• What this task involves:
Down to the last line below, repeat the entries word for word and drop the pictures.

= = = = = = =

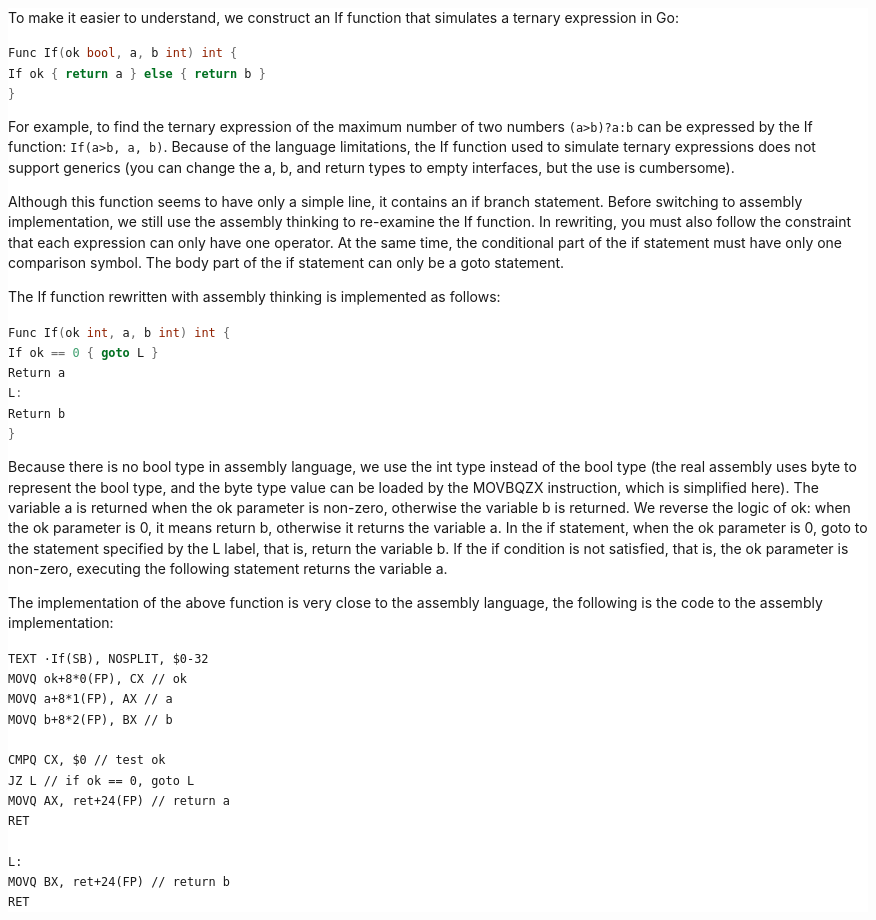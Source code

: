 To make it easier to understand, we construct an If function that simulates a ternary expression in Go:

```go
Func If(ok bool, a, b int) int {
If ok { return a } else { return b }
}
```

For example, to find the ternary expression of the maximum number of two numbers `(a>b)?a:b` can be expressed by the If function: `If(a>b, a, b)`. Because of the language limitations, the If function used to simulate ternary expressions does not support generics (you can change the a, b, and return types to empty interfaces, but the use is cumbersome).

Although this function seems to have only a simple line, it contains an if branch statement. Before switching to assembly implementation, we still use the assembly thinking to re-examine the If function. In rewriting, you must also follow the constraint that each expression can only have one operator. At the same time, the conditional part of the if statement must have only one comparison symbol. The body part of the if statement can only be a goto statement.

The If function rewritten with assembly thinking is implemented as follows:

```go
Func If(ok int, a, b int) int {
If ok == 0 { goto L }
Return a
L:
Return b
}
```

Because there is no bool type in assembly language, we use the int type instead of the bool type (the real assembly uses byte to represent the bool type, and the byte type value can be loaded by the MOVBQZX instruction, which is simplified here). The variable a is returned when the ok parameter is non-zero, otherwise the variable b is returned. We reverse the logic of ok: when the ok parameter is 0, it means return b, otherwise it returns the variable a. In the if statement, when the ok parameter is 0, goto to the statement specified by the L label, that is, return the variable b. If the if condition is not satisfied, that is, the ok parameter is non-zero, executing the following statement returns the variable a.

The implementation of the above function is very close to the assembly language, the following is the code to the assembly implementation:

```
TEXT ·If(SB), NOSPLIT, $0-32
MOVQ ok+8*0(FP), CX // ok
MOVQ a+8*1(FP), AX // a
MOVQ b+8*2(FP), BX // b

CMPQ CX, $0 // test ok
JZ L // if ok == 0, goto L
MOVQ AX, ret+24(FP) // return a
RET

L:
MOVQ BX, ret+24(FP) // return b
RET
```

= = = = = = =

• Output for this exercise:
Source code

: To make it easier to understand, we construct an If function that simulates a ternary expression in Go:

```go
Func If(ok bool, a, b int) int {
If ok { return a } else { return b }
}
```

For example, to find the ternary expression of the maximum number of two numbers `(a>b)?a:b` can be expressed by the If function: `If(a>b, a, b)`. Because of the language limitations, the If function used to simulate ternary expressions does not support generics (you can change the a, b, and return types to empty interfaces, but the use is cumbersome).

Although this function seems to have only a simple line, it contains an if branch statement. Before switching to assembly implementation, we still use the assembly thinking to re-examine the If function. In rewriting, you must also follow the constraint that each expression can only have one operator. At the same time, the conditional part of the if statement must have only one comparison symbol. The body part of the if statement can only be a goto statement.

The If function rewritten with assembly thinking is implemented as follows:

```go
Func If(ok int, a, b int) int {
If ok == 0 { goto L }
Return a
L:
Return b
}
```

Because there is no bool type in assembly language, we use the int type instead of the bool type (the real assembly uses byte to represent the bool type, and the byte type value can be loaded by the MOVBQZX instruction, which is simplified here). The variable a is returned when the ok parameter is non-zero, otherwise the variable b is returned. We reverse the logic of ok: when the ok parameter is 0, it means return b, otherwise it returns the variable a. In the if statement, when the ok parameter is 0, goto to the statement specified by the L label, that is, return the variable b. If the if condition is not satisfied, that is, the ok parameter is non-zero, executing the following statement returns the variable a.

The implementation of the above function is very close to the assembly language, the following is the code to the assembly implementation:

```
TEXT ·If(SB), NOSPLIT, $0-32
MOVQ ok+8*0(FP), CX // ok
MOVQ a+8*1(FP), AX // a
MOVQ b+8*2(FP), BX // b

CMPQ CX, $0 // test ok
JZ L // if ok == 0, goto L
MOVQ AX, ret+24(FP) // return a
RET

L:
MOVQ BX, ret+24(FP) // return b
RET
```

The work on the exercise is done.